───── Records supplied
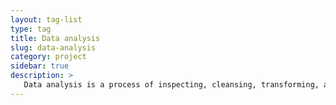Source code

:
 ```yaml
---
layout: tag-list
type: tag
title: Data analysis
slug: data-analysis
category: project
sidebar: true
description: >
   Data analysis is a process of inspecting, cleansing, transforming, and modeling data with the goal of discovering useful information, informing conclusions, and supporting decision-making. The 21st century is seeing the increasing popularity of this field due to the advent of big data, increasing business demand for greater profits, and relatively low barriers of coding knowledge. 
---
```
──────────
◆ **Task statement**:
Your copy of the entries must be exact and must not include any of their pictures.

◆ **Result below**:
Source code

:
 ```yaml
---
layout: tag-list
type: tag
title: Data analysis
slug: data-analysis
category: project
sidebar: true
description: >
   Data analysis is a process of inspecting, cleansing, transforming, and modeling data with the goal of discovering useful information, informing conclusions, and supporting decision-making. The 21st century is seeing the increasing popularity of this field due to the advent of big data, increasing business demand for greater profits, and relatively low barriers of coding knowledge. 
---
```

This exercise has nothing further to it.